(Data for this task)

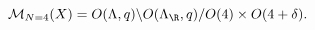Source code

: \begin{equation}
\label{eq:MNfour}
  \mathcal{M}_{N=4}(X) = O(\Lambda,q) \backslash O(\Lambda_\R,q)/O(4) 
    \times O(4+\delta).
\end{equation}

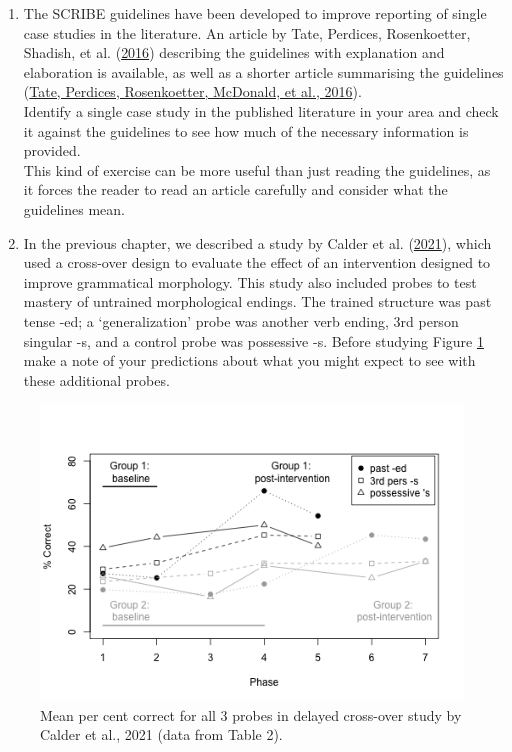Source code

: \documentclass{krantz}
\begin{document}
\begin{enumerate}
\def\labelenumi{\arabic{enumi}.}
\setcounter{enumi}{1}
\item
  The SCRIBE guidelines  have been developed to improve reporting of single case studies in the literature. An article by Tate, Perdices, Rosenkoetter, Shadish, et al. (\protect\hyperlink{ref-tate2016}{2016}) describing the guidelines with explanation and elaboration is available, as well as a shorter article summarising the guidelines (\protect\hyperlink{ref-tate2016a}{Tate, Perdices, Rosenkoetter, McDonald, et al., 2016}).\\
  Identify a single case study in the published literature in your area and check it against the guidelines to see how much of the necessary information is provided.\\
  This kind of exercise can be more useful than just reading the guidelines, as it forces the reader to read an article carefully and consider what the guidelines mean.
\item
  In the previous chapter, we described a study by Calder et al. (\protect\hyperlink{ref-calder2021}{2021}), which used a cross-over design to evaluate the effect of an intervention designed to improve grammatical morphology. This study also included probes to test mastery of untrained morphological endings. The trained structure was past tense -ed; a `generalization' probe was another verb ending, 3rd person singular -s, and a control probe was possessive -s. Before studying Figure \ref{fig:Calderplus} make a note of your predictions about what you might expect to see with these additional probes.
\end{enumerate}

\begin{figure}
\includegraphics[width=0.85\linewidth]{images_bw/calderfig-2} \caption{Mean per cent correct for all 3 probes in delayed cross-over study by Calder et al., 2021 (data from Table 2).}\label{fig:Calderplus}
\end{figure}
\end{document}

(End Data for this task)
(Data for this task)

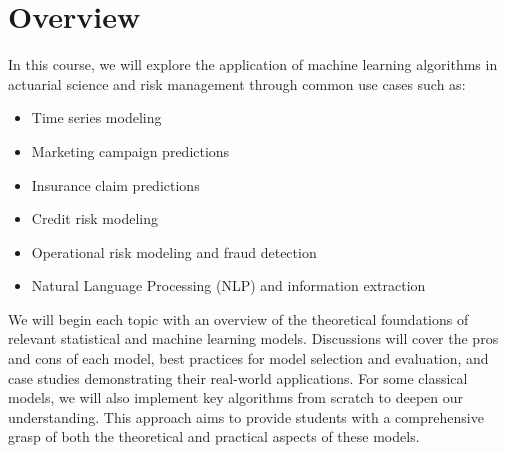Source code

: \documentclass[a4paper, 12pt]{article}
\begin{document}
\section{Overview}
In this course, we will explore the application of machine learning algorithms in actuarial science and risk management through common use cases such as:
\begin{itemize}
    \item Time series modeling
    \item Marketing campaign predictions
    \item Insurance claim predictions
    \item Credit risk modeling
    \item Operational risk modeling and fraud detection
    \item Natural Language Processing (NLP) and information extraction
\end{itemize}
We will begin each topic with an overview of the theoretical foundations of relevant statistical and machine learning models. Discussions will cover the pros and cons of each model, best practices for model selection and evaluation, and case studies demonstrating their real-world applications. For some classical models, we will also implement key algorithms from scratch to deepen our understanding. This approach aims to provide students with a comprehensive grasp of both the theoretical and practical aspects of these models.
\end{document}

(End Data for this task)

## What you will do
Wherever the word "modeling" occurs in the data above, copy the line it sits in.

## Exercise response
    \item Time series modeling
    \item Credit risk modeling
    \item Operational risk modeling and fraud detection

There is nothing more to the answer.